O principal intuito do dia da culminância é a integração entre todos que trabalharam a temática dentro da escola, um momento em que as diferentes experiências se juntam, de forma lúdica, para enfatizar que a prevenção, o autocuidado e o cuidado com o outro são fundamentais. Esclarecemos aos adolescentes que já tem vida sexual ativa e os que estão prestes a iniciar, a importância de um sexo seguro.
Dessa forma, esperamos que, finalizadas as atividades e iniciado o carnaval, os adolescentes possam aproveitar as festividades de forma a não colocar sua saúde em risco.
No decorrer do projeto foram muitos os êxitos, mas também tivemos muitas dificuldades. O município tem localidades situadas na zona rural, o que dificultava o acesso às escolas, sobretudo durante a quadra invernosa. Outra dificuldade, principalmente no início do projeto, foi relacionada a algumas famílias que não participaram dos momentos e/ou não estavam abertas a conversar sobre sexo com os seus filhos. Aos poucos, no entanto, fomos conquistando espaço e sensibilizando as famílias.
Foi a primeira vez em Canindé que, além de se trabalhar com adolescentes, buscou-se também trabalhar junto à família, contemplando o assunto de forma contínua, pois, passados dois meses do carnaval, é realizado um novo trabalho para acompanhar os jovens que tenham se exposto a alguma situação de risco, encaminhando-os para a realização de exames clínicos, inclusive a sorologia HIV/AIDS.
O principal foco do projeto é a prevenção, mas também sabemos que em casos de exposições a situações de risco é fundamental um diagnóstico e encaminhamento ágil. Sabemos que é preciso fortalecer ainda mais as ações e os vínculos entre os profissionais de saúde com os profissionais da educação, bem como implementar ações de acesso mais descentralizado de distribuição de preservativos e ao exame anti-HIV/AIDS.
Necessitamos também fortalecer essas ações na zona rural, nas áreas de difícil acesso, pois compreendemos que nessas áreas é ainda mais importante um trabalho educativo, pois o acesso a informação e a formação é mais restrito.
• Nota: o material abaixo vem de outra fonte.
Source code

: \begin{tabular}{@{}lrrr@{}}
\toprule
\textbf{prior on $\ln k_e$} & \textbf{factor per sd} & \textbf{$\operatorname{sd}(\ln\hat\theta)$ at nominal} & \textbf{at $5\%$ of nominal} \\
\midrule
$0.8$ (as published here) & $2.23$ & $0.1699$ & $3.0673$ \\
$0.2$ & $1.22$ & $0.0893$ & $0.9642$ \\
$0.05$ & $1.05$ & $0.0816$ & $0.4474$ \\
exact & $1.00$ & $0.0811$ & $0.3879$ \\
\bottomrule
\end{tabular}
O trabalho com adolescente proporciona uma nova abertura de diálogo. Aproximar a equipe de saúde dos adolescentes faz com que outras temáticas além de sexualidade possam ser abordadas.

Lições Aprendidas
• Descentralizar as ações de orientação, buscando alcançar de forma integrada o máximo de crianças e adolescentes, tratando dos mesmos assuntos, mas adaptando-os às diferentes faixas-etárias;
• Divulgar as atividades não só antes, mas também durante e depois de realizadas, para motivar e envolver a comunidade em que a escola está inserida a serem apoiadores e multiplicadores do projeto.